## About this exercise
From the records below, output exactly the lines running from the line containing "of those languages!" through the line containing "I'm currently working", and no others.
*** Exercise data Section Begins ***
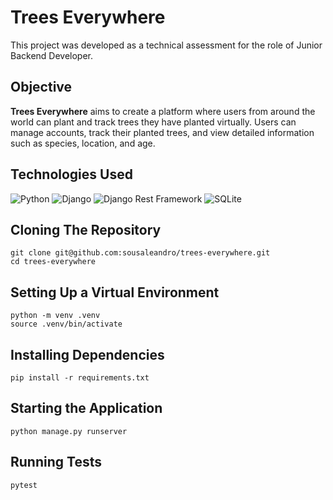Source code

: # Trees Everywhere

This project was developed as a technical assessment for the role of Junior Backend Developer. 

## Objective

**Trees Everywhere** aims to create a platform where users from around the world can plant and track trees they have planted virtually. Users can manage accounts, track their planted trees, and view detailed information such as species, location, and age.
  
## Technologies Used
![Python](https://img.shields.io/badge/Python-14354C?style=for-the-badge&logo=python&logoColor=white)
![Django](https://img.shields.io/badge/Django-092E20?style=for-the-badge&logo=django&logoColor=white)
![Django Rest Framework](https://img.shields.io/badge/DJANGO-REST-ff1709?style=for-the-badge&logo=django&logoColor=white&color=ff1709&labelColor=gray)
![SQLite](https://img.shields.io/badge/SQLite-07405E?style=for-the-badge&logo=sqlite&logoColor=white)

## Cloning The Repository
 ```
git clone git@github.com:sousaleandro/trees-everywhere.git
cd trees-everywhere
 ```
## Setting Up a Virtual Environment
  ```
  python -m venv .venv
  source .venv/bin/activate
  ```
## Installing Dependencies
  ```
  pip install -r requirements.txt
  ```
## Starting the Application
  ```
  python manage.py runserver
  ```
## Running Tests
  ```
  pytest
  ```
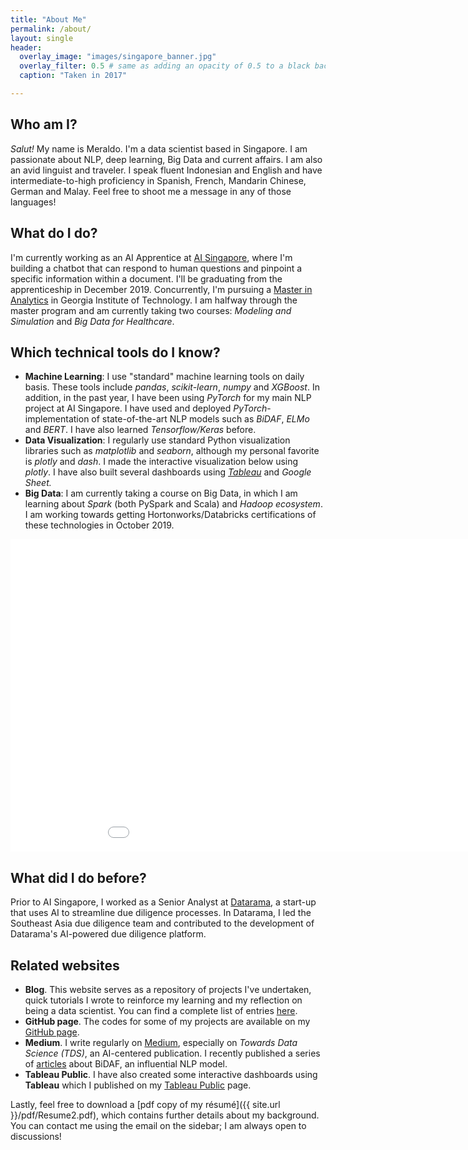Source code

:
 ```yaml
---
title: "About Me"
permalink: /about/
layout: single
header:
  overlay_image: "images/singapore_banner.jpg"
  overlay_filter: 0.5 # same as adding an opacity of 0.5 to a black background
  caption: "Taken in 2017"

---
```

## Who am I?
 *Salut!* My name is Meraldo. I'm a data scientist based in Singapore. I am passionate about NLP, deep learning, Big Data and current affairs. I am also an avid linguist and traveler. I speak fluent Indonesian and English and have intermediate-to-high proficiency in  Spanish, French, Mandarin Chinese, German and Malay. Feel free to shoot me a message in any of those languages!

## What do I do?
I'm currently working as an AI Apprentice at [AI Singapore](https://www.aisingapore.org/), where I'm building a chatbot that can respond to human questions and pinpoint a specific information within a document. I'll be graduating from the apprenticeship in December 2019. Concurrently, I'm pursuing a [Master in Analytics](http://www.analytics.gatech.edu/) in Georgia Institute of Technology. I am halfway through the master program and am currently taking two courses: *Modeling and Simulation* and *Big Data for Healthcare*.

## Which technical tools do I know?
- **Machine Learning**: I use "standard" machine learning tools on daily basis. These tools include *pandas*, *scikit-learn*, *numpy* and *XGBoost*. In addition, in the past year, I have been using *PyTorch* for my main NLP project at AI Singapore. I have used and deployed *PyTorch*-implementation of state-of-the-art NLP models such as *BiDAF*, *ELMo* and *BERT*.  I have also learned *Tensorflow/Keras* before.
- **Data Visualization**: I regularly use standard Python visualization libraries such as *matplotlib* and *seaborn*, although my personal favorite is *plotly* and *dash*. I made the interactive visualization below using *plotly*. I have also built several dashboards using [*Tableau*](https://public.tableau.com/profile/meraldo.antonio#!/) and *Google Sheet.*
- **Big Data**: I am currently taking a course on Big Data, in which I am learning about *Spark* (both PySpark and Scala) and *Hadoop ecosystem*. I am working towards getting Hortonworks/Databricks certifications of these technologies in October 2019.

<p style="text-align: center;">
<iframe seamless frameborder="0" src="{{ site.url }}/graphs/expertise.html" width = '1000' height = '500' scrolling='no' ></iframe>   
</p>

## What did I do before?
Prior to AI Singapore, I worked as a Senior Analyst at [Datarama](https://datarama.com), a start-up that uses AI to streamline due diligence processes. In Datarama, I led the Southeast Asia due diligence team and contributed to the development of Datarama's AI-powered due diligence platform.

## Related websites
- **Blog**. This website serves as a repository of projects I've undertaken, quick tutorials I wrote to reinforce my learning and my reflection on being a data scientist. You can find a complete list of entries <a href = "https://meraldoantonio.github.io/blogposts/">here</a>.
- **GitHub page**. The codes for some of my projects are available on my [GitHub page](https://github.com/meraldoantonio).
- **Medium**. I write regularly on [Medium](https://medium.com/@meraldo.antonio), especially on *Towards Data Science (TDS)*, an AI-centered publication. I recently published a series of [articles](https://towardsdatascience.com/modeling-and-output-layers-in-bidaf-an-illustrated-guide-with-minions-f2e101a10d83) about BiDAF, an influential NLP model.
- **Tableau Public**. I have also created some interactive dashboards using **Tableau** which I published on my [Tableau Public](https://public.tableau.com/profile/meraldo.antonio#!/) page.

Lastly, feel free to download a [pdf copy of my résumé]({{ site.url }}/pdf/Resume2.pdf), which contains further details about my background. You can contact me using the email on the sidebar; I am always open to discussions!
*** Exercise data Section Ends ***
## Response to the exercise
 *Salut!* My name is Meraldo. I'm a data scientist based in Singapore. I am passionate about NLP, deep learning, Big Data and current affairs. I am also an avid linguist and traveler. I speak fluent Indonesian and English and have intermediate-to-high proficiency in  Spanish, French, Mandarin Chinese, German and Malay. Feel free to shoot me a message in any of those languages!

## What do I do?
I'm currently working as an AI Apprentice at [AI Singapore](https://www.aisingapore.org/), where I'm building a chatbot that can respond to human questions and pinpoint a specific information within a document. I'll be graduating from the apprenticeship in December 2019. Concurrently, I'm pursuing a [Master in Analytics](http://www.analytics.gatech.edu/) in Georgia Institute of Technology. I am halfway through the master program and am currently taking two courses: *Modeling and Simulation* and *Big Data for Healthcare*.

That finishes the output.